May 23, 2014
By Charles Cuttone
What does Klinsmann’s World Cup roster say about the direction of US Soccer?
Jurgen Klinsmann made some curious decisions in selecting the United States National Team roster for the upcoming World Cup in Brazil, leading to the question, where exactly is soccer in the United States going?
Obviously, Klinsmann thinks this is the roster that has the best chance of performing well in Brazil, though given the team’s placement in the so called group of death with Ghana, Germany and Portugal, doing well in Brazil may be hoping for a win and a draw, but is this really the best team that can be fielded and the best reflection of American soccer?

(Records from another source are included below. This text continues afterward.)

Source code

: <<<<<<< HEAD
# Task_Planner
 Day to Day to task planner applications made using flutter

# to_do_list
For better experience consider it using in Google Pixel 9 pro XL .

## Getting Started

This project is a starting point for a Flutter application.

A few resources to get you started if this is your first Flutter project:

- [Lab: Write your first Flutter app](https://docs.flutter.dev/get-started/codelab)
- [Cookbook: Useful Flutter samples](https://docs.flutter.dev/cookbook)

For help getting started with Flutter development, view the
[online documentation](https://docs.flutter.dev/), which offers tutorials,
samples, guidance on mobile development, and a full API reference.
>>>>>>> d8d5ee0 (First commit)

Sure, one can make the argument either way for Landon Donovan, and Klinsmann has made it clear all along there would be no sacred cows. Instead, Klinsmann replaced the best player ever produced by America with an 18-year-old with dual German and American citizenship and all of three minutes on the field with the senior US squad, Julian Green. Green, born of an American father and German mother, had gone back and forth between U.S. and German National teams as a youth, thanks to FIFA’s curiously porous rules on such things, before becoming officially “cap tied” to the United States earlier this year in a friendly against Mexico.
Donovan may have hurt himself with Klinsmann after his three-month sabbatical from soccer, one that left him mentally and physically prepared to go back out on the field an perform at a high standard. The hiatus may have left Klinsmann wondering about Donovan’s commitment, so instead he replaced him with a teenager who committed to the U.S. only when it became clear he was not in Germany’s plans.
Green’s total national team experience is 12 games. Except for the cap in March against Mexico, all at the youth level .
Green is one of five German-American players on the U.S. roster. One of the others, Timothy Chandler, hasn’t played for the U.S. in over a year and struggled with injuries during the second half of the Bundesliga season. And, while the U.S. has always been a melting pot of immigrants, and the national team pool has always reflected that, these players are not among the huddled masses whose families came to American seeking a better life. They are American because of parental passport, but have little or no experience as Americans. They will wrap themselves in the American flag as part of our national team, and while there is nothing wrong with that, it leaves one wondering where is the American player development system if the national team has to scour Germany for players with American bloodlines.
MLS is clearly a better league than it was four years ago, and that’s reflected with the selection of 10 active MLS players on this roster as opposed to only four in South Africa. But what about America’s largest immigrant group, Mexican Americans? Where are they? There is a large contingent of Americans playing in Mexico. Several of them contributed to the U.S. making it to Brazil. Yet they were left off the roster.
The lack of the Hispanic representation in U.S. soccer has long been a sticking point. With this U.S. roster, you have to wonder if we are heading back down the same old road.